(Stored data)

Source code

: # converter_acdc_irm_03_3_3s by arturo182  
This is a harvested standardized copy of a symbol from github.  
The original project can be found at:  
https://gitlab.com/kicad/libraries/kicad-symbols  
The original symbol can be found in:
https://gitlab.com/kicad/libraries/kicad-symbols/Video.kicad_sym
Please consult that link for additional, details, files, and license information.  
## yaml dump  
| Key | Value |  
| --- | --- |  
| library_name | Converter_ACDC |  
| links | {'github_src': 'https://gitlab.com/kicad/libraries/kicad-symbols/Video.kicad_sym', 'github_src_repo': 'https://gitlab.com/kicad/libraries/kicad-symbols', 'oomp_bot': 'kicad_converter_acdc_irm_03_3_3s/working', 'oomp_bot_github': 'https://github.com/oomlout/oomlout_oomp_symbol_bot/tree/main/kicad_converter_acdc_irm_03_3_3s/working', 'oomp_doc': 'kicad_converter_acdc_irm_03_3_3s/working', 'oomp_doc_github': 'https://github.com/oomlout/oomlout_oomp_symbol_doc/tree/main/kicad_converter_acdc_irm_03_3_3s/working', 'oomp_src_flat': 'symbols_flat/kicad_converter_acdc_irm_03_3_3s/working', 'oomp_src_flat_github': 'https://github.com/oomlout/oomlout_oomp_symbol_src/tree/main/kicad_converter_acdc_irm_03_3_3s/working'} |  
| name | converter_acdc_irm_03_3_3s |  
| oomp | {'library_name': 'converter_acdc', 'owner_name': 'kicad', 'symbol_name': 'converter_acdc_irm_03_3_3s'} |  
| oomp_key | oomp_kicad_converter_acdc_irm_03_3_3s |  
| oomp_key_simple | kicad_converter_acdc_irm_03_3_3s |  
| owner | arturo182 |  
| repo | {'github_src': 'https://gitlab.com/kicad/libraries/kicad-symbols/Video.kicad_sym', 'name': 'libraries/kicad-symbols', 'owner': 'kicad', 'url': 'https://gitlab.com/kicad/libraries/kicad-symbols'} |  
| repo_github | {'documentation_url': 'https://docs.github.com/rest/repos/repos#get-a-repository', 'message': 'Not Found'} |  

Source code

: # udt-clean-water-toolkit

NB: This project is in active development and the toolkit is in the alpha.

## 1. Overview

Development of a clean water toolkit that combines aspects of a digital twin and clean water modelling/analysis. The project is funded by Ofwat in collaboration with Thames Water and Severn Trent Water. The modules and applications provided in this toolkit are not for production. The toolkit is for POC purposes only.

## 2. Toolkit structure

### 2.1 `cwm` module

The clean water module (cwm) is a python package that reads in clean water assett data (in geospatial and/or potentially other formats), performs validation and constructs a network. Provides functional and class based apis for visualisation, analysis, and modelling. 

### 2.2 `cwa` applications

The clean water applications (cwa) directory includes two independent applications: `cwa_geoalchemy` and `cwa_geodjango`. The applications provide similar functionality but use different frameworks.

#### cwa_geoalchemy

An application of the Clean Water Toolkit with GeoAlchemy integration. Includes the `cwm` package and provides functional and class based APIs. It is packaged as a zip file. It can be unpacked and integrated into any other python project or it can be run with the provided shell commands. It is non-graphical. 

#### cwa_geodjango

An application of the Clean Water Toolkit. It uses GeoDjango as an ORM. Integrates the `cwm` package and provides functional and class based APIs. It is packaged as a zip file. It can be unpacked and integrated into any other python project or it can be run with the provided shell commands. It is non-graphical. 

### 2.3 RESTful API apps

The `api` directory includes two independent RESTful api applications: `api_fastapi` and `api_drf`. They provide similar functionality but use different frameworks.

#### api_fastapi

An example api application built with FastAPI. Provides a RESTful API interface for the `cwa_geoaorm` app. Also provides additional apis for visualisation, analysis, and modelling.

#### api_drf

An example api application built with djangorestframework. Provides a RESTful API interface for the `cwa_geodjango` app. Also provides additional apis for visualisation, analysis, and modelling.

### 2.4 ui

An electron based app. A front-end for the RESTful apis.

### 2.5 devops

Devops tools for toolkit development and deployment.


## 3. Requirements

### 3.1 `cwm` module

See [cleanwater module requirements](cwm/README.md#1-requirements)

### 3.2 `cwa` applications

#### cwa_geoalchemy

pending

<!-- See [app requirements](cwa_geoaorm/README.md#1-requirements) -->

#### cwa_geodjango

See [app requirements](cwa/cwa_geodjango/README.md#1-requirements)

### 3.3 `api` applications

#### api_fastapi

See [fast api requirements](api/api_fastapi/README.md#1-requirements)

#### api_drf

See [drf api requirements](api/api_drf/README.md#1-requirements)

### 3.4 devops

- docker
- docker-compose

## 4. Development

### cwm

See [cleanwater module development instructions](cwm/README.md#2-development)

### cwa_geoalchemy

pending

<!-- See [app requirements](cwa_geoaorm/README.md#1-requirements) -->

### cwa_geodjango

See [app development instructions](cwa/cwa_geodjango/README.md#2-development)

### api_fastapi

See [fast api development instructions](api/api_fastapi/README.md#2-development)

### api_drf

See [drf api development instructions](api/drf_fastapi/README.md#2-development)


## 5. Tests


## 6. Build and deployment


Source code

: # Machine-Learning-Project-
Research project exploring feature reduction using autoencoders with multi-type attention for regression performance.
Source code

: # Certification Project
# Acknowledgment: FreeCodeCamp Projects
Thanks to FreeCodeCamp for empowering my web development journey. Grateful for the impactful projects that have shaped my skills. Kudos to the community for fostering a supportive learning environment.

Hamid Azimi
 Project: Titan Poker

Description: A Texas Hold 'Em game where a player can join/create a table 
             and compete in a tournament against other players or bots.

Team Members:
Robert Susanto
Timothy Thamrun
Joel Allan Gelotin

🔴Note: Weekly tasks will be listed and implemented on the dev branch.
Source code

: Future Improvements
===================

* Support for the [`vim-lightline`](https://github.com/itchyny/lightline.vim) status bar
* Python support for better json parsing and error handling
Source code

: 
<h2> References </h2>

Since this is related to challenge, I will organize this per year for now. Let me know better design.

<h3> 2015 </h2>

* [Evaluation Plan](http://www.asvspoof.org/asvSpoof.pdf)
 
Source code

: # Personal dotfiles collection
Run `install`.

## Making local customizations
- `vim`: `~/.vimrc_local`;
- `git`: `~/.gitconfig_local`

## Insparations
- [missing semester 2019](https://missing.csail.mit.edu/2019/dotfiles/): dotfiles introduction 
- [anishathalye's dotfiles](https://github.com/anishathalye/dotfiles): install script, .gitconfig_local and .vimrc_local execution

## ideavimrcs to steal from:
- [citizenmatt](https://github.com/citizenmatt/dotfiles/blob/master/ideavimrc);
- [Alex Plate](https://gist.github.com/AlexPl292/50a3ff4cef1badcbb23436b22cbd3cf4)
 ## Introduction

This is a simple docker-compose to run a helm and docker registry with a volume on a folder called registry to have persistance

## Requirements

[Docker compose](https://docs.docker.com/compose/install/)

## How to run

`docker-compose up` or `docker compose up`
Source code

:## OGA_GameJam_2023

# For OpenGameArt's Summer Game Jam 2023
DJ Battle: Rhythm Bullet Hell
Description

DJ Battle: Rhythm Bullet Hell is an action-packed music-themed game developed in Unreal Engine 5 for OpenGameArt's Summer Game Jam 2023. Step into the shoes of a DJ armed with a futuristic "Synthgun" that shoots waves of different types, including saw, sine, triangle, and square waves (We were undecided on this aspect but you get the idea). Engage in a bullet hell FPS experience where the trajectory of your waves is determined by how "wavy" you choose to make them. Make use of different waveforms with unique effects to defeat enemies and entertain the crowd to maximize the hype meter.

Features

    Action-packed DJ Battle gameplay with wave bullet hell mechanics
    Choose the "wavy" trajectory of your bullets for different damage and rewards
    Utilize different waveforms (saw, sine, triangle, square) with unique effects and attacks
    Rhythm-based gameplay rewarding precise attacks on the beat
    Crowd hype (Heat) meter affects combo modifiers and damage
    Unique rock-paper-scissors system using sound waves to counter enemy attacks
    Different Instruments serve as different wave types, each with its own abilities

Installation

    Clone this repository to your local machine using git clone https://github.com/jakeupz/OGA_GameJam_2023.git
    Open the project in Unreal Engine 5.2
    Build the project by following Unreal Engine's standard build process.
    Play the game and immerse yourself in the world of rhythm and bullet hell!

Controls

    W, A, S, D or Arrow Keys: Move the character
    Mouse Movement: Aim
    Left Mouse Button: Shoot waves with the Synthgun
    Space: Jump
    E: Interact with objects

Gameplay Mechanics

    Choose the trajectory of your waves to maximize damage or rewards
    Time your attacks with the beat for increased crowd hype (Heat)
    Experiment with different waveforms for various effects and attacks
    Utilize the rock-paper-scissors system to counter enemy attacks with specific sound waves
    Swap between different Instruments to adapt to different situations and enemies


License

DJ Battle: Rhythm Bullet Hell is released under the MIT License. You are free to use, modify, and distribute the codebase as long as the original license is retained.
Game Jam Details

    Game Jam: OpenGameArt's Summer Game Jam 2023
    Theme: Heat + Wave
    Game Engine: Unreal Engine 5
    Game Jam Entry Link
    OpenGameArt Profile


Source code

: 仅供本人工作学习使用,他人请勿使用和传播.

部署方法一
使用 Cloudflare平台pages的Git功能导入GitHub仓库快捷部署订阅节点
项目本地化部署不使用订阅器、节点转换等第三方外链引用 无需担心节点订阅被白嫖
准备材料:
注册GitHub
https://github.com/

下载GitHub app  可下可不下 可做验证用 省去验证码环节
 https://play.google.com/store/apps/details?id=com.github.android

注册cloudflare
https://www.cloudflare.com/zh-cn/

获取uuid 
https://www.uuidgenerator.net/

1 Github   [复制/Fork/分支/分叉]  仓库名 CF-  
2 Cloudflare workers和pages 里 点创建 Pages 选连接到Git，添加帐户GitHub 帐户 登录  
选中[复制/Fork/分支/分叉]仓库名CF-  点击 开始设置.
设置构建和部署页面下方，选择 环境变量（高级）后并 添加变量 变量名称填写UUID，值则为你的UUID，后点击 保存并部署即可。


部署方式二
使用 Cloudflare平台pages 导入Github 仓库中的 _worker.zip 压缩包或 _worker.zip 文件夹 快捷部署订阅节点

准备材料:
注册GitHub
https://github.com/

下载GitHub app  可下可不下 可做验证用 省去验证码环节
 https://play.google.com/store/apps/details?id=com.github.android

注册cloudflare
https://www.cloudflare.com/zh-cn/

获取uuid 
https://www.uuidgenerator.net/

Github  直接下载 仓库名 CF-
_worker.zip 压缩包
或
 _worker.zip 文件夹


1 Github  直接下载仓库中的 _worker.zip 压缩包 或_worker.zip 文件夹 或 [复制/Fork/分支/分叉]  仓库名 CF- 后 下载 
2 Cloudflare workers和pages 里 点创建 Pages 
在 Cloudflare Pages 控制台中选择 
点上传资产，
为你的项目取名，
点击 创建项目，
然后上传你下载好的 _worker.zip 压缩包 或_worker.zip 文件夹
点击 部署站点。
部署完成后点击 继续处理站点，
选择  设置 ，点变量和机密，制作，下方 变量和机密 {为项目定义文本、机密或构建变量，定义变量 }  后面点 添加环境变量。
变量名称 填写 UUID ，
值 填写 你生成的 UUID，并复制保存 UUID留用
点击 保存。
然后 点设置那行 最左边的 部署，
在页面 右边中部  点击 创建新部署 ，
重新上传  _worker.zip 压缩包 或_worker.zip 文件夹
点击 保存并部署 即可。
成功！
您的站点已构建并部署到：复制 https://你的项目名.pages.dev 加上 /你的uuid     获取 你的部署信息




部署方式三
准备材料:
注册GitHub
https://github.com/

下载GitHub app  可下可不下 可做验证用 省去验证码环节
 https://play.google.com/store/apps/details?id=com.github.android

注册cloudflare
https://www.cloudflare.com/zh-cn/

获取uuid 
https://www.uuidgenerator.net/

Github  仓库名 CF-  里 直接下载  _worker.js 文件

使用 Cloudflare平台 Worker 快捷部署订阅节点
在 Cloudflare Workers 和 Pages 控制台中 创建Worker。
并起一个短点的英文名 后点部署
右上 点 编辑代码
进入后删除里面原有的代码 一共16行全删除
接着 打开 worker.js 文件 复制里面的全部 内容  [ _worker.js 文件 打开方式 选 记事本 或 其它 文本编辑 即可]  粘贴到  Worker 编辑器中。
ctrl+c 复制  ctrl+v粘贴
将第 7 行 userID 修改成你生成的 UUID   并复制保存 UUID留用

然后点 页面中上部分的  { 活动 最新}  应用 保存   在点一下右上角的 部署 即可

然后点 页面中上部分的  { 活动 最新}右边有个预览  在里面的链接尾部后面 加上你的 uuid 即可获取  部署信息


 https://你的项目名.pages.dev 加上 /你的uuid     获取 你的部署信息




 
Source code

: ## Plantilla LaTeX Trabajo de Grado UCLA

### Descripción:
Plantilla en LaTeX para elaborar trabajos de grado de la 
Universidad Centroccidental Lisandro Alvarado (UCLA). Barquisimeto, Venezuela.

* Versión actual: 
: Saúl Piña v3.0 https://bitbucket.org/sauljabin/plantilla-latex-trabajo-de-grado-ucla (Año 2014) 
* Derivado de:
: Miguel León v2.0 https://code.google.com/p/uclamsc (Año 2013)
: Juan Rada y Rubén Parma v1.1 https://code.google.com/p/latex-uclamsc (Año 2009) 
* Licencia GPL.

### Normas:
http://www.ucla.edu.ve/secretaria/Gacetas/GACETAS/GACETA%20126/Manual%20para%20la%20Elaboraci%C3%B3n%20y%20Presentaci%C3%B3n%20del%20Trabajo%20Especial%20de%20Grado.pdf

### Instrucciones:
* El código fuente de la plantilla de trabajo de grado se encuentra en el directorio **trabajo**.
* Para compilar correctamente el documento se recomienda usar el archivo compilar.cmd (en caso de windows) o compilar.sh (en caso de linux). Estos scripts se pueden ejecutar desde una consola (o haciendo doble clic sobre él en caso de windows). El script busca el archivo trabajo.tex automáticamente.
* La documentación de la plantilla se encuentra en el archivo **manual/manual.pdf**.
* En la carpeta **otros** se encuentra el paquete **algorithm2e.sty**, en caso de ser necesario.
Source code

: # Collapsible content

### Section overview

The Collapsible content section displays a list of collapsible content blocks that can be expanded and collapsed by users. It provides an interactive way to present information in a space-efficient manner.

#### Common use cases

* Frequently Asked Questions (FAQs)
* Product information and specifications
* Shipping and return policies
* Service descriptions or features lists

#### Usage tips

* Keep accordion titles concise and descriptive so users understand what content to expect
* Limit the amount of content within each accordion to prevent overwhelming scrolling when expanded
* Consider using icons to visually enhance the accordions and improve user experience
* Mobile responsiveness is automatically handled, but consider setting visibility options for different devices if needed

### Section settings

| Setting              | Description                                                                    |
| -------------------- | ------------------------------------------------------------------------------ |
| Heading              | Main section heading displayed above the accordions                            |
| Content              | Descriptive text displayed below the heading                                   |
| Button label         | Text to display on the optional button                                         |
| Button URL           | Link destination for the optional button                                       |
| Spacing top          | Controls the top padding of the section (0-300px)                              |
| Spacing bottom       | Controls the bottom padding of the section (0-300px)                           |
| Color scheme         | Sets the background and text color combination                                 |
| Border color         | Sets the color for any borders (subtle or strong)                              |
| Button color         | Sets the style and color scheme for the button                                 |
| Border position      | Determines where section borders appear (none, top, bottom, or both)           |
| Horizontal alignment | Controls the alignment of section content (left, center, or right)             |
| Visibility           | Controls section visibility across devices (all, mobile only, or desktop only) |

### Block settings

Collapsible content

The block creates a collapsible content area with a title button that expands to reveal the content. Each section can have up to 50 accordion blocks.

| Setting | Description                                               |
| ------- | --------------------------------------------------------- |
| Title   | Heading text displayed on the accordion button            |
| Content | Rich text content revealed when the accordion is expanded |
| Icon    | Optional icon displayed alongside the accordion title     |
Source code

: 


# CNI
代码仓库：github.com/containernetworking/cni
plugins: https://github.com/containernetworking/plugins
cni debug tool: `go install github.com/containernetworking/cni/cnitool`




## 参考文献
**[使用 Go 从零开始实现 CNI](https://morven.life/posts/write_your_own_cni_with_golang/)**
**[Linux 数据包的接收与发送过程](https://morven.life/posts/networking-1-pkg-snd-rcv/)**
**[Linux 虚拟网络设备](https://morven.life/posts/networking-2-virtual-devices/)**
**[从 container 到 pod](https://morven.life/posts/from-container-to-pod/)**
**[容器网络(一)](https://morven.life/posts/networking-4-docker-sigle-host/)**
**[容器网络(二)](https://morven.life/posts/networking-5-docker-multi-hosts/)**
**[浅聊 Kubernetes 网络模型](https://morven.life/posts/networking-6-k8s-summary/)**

ACTIVITY - Look above for the line with "Joel Allan Gelotin" and the line with "<h2> References </h2>", and reproduce exactly those two lines plus every line between, nothing more.

RESPONSE AREA -
Joel Allan Gelotin

🔴Note: Weekly tasks will be listed and implemented on the dev branch.
Source code

: Future Improvements
===================

* Support for the [`vim-lightline`](https://github.com/itchyny/lightline.vim) status bar
* Python support for better json parsing and error handling
Source code

: 
<h2> References </h2>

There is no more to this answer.